Arkady Zelach was a hulking, out-of-shape man who lived with his mother in the same small apartment in which he had been born forty-one years earlier. He had become a policeman because his father had been a policeman. He had never considered doing anything else, nor had his parents. Since he had neither brains nor intuition, Zelach relied totally on the judgment of his superiors and his mother, which made him quite valuable to both. He was loyal to his mother, whom he understood perfectly, and to Porfiry Petrovich Rostnikov, whom he under-Stood not at all.
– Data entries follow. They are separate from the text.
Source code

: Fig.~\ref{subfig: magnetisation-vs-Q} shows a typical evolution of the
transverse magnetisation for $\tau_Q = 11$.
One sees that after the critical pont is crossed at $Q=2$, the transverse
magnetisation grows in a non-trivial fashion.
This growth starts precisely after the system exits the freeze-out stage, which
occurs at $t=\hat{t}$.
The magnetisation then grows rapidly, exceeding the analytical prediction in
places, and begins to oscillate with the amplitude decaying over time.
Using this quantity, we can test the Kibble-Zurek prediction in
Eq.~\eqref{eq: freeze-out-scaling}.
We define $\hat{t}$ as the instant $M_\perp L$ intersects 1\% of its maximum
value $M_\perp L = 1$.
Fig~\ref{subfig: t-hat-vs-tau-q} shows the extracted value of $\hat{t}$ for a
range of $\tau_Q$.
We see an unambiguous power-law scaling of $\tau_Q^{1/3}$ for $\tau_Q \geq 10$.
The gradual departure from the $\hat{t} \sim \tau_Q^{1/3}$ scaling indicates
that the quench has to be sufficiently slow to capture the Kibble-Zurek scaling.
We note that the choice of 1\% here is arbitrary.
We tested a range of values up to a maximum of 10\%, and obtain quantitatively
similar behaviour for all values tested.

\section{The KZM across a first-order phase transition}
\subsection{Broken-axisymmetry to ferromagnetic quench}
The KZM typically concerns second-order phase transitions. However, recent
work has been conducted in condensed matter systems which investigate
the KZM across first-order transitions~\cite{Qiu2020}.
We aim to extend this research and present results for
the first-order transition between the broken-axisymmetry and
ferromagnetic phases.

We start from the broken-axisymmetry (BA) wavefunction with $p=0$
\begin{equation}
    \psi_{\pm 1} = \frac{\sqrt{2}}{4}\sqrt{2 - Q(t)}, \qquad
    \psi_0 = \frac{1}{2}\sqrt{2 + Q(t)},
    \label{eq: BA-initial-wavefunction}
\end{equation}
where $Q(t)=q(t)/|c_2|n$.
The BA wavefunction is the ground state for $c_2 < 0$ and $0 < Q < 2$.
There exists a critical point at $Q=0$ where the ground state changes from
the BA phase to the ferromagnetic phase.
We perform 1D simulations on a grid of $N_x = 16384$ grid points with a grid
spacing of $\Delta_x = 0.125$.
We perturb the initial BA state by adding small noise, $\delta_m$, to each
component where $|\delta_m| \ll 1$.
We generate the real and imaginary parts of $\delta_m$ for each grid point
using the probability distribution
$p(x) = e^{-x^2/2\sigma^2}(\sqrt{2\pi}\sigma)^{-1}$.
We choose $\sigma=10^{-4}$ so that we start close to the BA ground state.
He grinned, not because he found the naked man in front of him, who was not really Yon Mandelstem, funny, but because it seemed the best face to wear when in doubt. People who didn't know him tended to think he was amused by something they had said or done. But that was only true of people who didn't know him.
' 'Why are you hiding in the shower?'' asked Sasha Tkach, motioning Zelach out.
Zelach moved to let Sasha reach in and turn on the shower.
"I didn't want anyone to know I was here," Zelach said while Sasha waited for the water to grow tepid enough to step under.
Tkach didn't bother to respond. He simply nodded and touched his face. He needed a shave.
"Go watch the door," Tkach said. "If someone breaks in, shoot them."
This Zelach understood.
The real Yon Mandelstem was a computer programmer with the Ministry of Labor in Leningrad. The apartment in Building Two of the Friedrich Engels Quartet had been obtained in the name of Mandelstem, who had been transferred to the Ministry of Labor in Moscow. However, the real Yon Mandelstem never got to Moscow, nor would he ever get there. He was in Saratov, using yet another name while he assisted for one week in the computer training of young men and women who would be operating the offices of McDonald's hamburger chain as it expanded throughout the Soviet Union. If anyone checked, they would find Sasha Tkach, with Mandelstem's identification, using Mandelstem's computer at Mandelstem's desk, though no one expected anyone to check. Following his week in Saratov, the real Mandelstem would leave the Soviet Union and immigrate to Israel. The papers had been prepared quickly and quietly, and he had been informed and told to pack within three hours for his trip to Saratov and then out of the country.
Mandelstem, who looked very little like Sasha Tkach, had been quite willing to go, had even kept an emergency suitcase packed.